External references like the CMS HCPCS overview and quarterly ASP files provide code descriptions and pricing data without requiring a subscription, but they supplement rather than replace your practice management system’s billing module.
Integrating coding reference data into the same platform where claims are generated reduces the manual cross-checking steps that introduce errors. Pabau’s practice management software connects the documentation layer to the billing layer, so the clinical record that supports a J7318 claim is captured in the same system that generates the 837P transaction.
Conclusion
Billing HCPCS code J7318 correctly comes down to four disciplines: accurate unit counting (60 units per standard Durolane syringe), laterality modifier consistency, paired ICD-10-CM specificity, and prior authorization verification before the encounter. Most J7318 denials are preventable with the right documentation and pre-service workflow in place.
Pabau’s claims management software supports orthopedic and musculoskeletal practices in building these checks directly into the billing workflow, from drug lot capture at the point of care to claim submission. To see how it maps to your viscosupplementation billing process, book a demo with the Pabau team.
Continue your research
Need a complete HCPCS billing reference for your specialty? Bupa CCSD codes guide covers the UK private healthcare procedure code schedule for clinics billing major insurers.
Also billing a related orthopedic device code? L2397 covers a common lower-extremity orthotic addition for practices handling both device and injectable claims.
Handling another injectable HCPCS J-code? J0775 follows similar unit-based billing logic for a different musculoskeletal injectable.
Frequently Asked Questions
HCPCS code J7318 is used to bill for the administration of Durolane, a hyaluronic acid viscosupplement, when injected intra-articularly into the knee to treat osteoarthritis pain in adults who have not responded to conservative therapy.
Units billed equal the total milligrams administered. A standard Durolane syringe contains 60 mg, so 60 units of J7318 are billed for a single injection. Billing 1 unit for the entire syringe is incorrect and results in significant underpayment.
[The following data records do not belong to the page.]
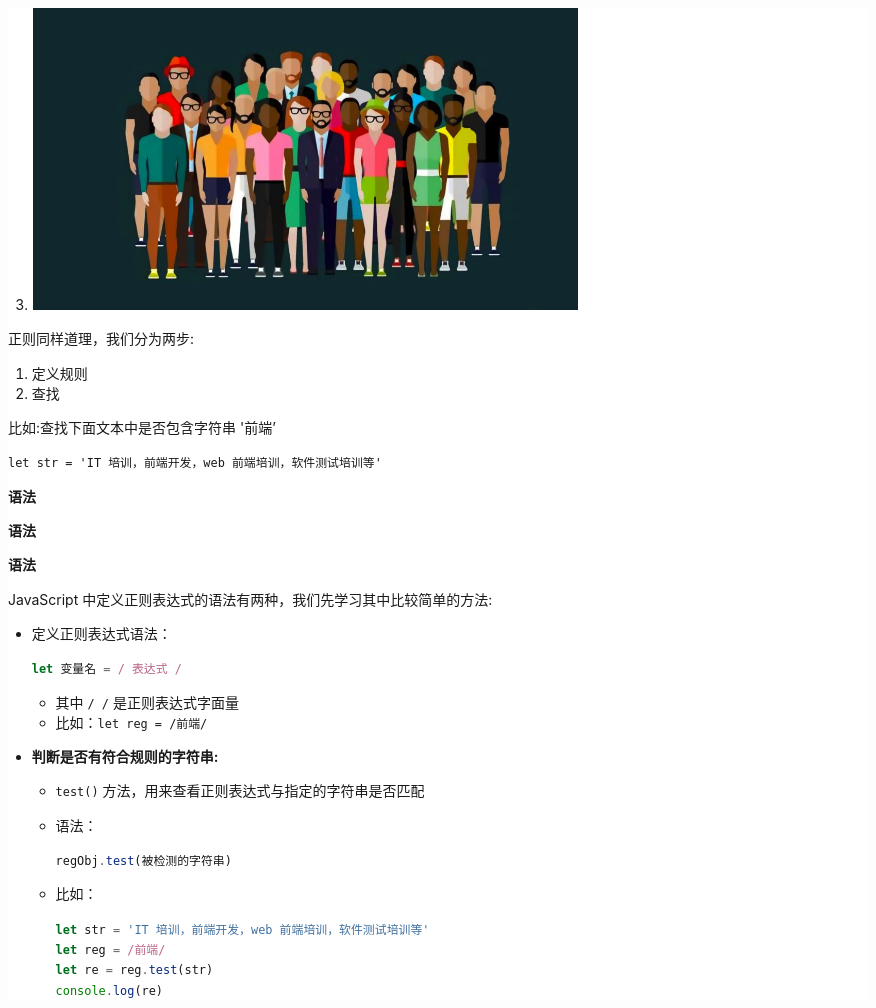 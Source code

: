 3. ![web_js_12](../assets/web_js_12.png)

正则同样道理，我们分为两步:

1. 定义规则
2. 查找

比如:查找下面文本中是否包含字符串 '前端’

`let str = 'IT 培训，前端开发，web 前端培训，软件测试培训等'`

**语法**

**语法**

**语法**

JavaScript 中定义正则表达式的语法有两种，我们先学习其中比较简单的方法:

- 定义正则表达式语法：

  ```jsx
  let 变量名 = / 表达式 /
  ```

  - 其中 `/ /` 是正则表达式字面量
  - 比如：`let reg = /前端/`

- **判断是否有符合规则的字符串:**

  - `test()` 方法，用来查看正则表达式与指定的字符串是否匹配

  - 语法：

    ```jsx
    regObj.test(被检测的字符串)
    ```

  - 比如：

    ```jsx
    let str = 'IT 培训，前端开发，web 前端培训，软件测试培训等'
    let reg = /前端/
    let re = reg.test(str)
    console.log(re)
    ```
Medicare coverage for J7318 is determined at the MAC level under local coverage determinations (LCDs). Coverage typically requires documented knee osteoarthritis, documented failure of at least three months of conservative treatment, and adherence to frequency limitations. There is no national coverage determination (NCD) for viscosupplementation.
The most commonly paired ICD-10-CM codes are M17.11 (primary osteoarthritis, right knee) and M17.12 (primary osteoarthritis, left knee). M17.31 and M17.32 apply when osteoarthritis follows documented trauma. The diagnosis code laterality must match the LT or RT modifier on the J7318 claim line.
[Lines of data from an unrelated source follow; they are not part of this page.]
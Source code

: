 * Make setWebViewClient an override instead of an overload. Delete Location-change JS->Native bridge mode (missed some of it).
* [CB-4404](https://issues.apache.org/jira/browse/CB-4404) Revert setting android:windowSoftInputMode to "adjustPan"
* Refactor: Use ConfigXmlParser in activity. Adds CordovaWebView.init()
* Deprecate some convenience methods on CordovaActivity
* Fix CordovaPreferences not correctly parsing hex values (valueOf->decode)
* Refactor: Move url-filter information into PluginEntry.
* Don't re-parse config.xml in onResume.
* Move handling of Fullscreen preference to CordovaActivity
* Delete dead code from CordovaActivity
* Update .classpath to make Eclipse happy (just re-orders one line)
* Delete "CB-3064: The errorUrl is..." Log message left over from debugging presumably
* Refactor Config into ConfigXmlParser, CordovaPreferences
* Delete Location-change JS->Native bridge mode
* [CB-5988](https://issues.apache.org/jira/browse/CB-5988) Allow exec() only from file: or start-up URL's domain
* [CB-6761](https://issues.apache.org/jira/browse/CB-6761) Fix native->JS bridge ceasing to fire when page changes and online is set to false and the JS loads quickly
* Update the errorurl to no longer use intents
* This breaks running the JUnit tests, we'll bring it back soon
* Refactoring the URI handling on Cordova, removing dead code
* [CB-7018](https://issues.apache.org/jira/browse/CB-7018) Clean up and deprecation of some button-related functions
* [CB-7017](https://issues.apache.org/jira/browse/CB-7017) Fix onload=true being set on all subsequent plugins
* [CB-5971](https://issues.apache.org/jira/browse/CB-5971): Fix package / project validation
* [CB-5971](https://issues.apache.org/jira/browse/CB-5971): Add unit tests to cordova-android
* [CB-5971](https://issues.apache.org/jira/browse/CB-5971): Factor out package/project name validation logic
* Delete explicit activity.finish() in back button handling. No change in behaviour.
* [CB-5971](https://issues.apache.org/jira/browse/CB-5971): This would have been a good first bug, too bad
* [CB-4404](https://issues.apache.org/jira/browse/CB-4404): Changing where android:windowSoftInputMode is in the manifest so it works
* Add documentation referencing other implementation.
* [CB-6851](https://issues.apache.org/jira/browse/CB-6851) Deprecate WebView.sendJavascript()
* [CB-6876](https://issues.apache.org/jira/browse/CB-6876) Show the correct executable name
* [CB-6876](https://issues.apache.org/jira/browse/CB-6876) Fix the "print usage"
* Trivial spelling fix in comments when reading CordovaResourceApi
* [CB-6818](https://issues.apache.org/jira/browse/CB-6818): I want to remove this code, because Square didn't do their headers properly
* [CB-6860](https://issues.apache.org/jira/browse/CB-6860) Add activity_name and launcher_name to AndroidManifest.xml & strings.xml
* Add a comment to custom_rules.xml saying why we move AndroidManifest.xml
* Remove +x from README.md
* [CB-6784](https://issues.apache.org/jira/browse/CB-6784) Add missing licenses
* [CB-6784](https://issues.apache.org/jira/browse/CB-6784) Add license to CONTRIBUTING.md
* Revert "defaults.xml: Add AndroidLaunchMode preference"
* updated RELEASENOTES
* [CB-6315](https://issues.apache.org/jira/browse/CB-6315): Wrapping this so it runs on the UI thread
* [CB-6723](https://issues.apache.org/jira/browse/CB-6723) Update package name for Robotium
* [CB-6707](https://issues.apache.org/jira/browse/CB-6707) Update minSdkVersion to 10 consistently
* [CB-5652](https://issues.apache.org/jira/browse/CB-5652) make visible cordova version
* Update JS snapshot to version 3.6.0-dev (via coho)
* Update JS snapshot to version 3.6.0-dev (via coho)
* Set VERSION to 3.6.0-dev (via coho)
J7318 is product-specific to Durolane (Bioventus), while J7325 is specific to Synvisc or Synvisc-One (Sanofi). Each code maps to exactly one branded product; billing J7325 when Durolane was administered is a coding error regardless of their clinical similarity. Always match the HCPCS code to the specific product administered.
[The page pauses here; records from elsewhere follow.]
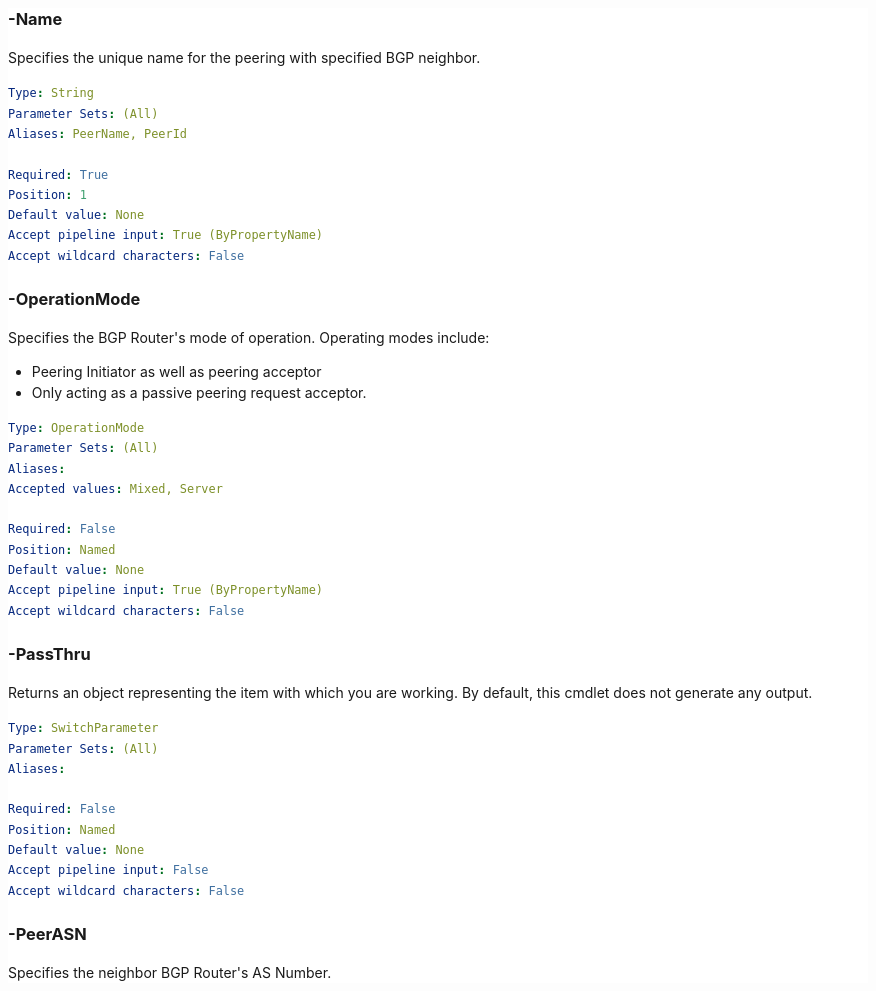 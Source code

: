 ### -Name
Specifies the unique name for the peering with specified BGP neighbor.

```yaml
Type: String
Parameter Sets: (All)
Aliases: PeerName, PeerId

Required: True
Position: 1
Default value: None
Accept pipeline input: True (ByPropertyName)
Accept wildcard characters: False
```

### -OperationMode
Specifies the BGP Router's mode of operation.
Operating modes include: 

- Peering Initiator as well as peering acceptor
- Only acting as a passive peering request acceptor.

```yaml
Type: OperationMode
Parameter Sets: (All)
Aliases: 
Accepted values: Mixed, Server

Required: False
Position: Named
Default value: None
Accept pipeline input: True (ByPropertyName)
Accept wildcard characters: False
```

### -PassThru
Returns an object representing the item with which you are working.
By default, this cmdlet does not generate any output.

```yaml
Type: SwitchParameter
Parameter Sets: (All)
Aliases: 

Required: False
Position: Named
Default value: None
Accept pipeline input: False
Accept wildcard characters: False
```

### -PeerASN
Specifies the neighbor BGP Router's AS Number.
Medicare reimburses J7318 at ASP plus 6% per billing unit under the buy-and-bill model, with rates updated quarterly by CMS. Because figures change each quarter, verify current rates in the CMS quarterly ASP drug pricing file or the CMS Physician Fee Schedule lookup tool before submitting claims.
The Durolane J code is HCPCS code J7318 — Hyaluronan or derivative, Durolane, for intra-articular injection, 1 mg. It replaced the temporary outpatient code C9465 on January 1, 2019, and is billed per milligram, so a standard 60 mg syringe is reported as 60 units.
There is no CPT code for the Durolane drug itself; Durolane is billed with the HCPCS code J7318. The injection procedure is billed separately with CPT code 20610 (without ultrasound guidance) or 20611 (with ultrasound guidance) on the same claim as J7318.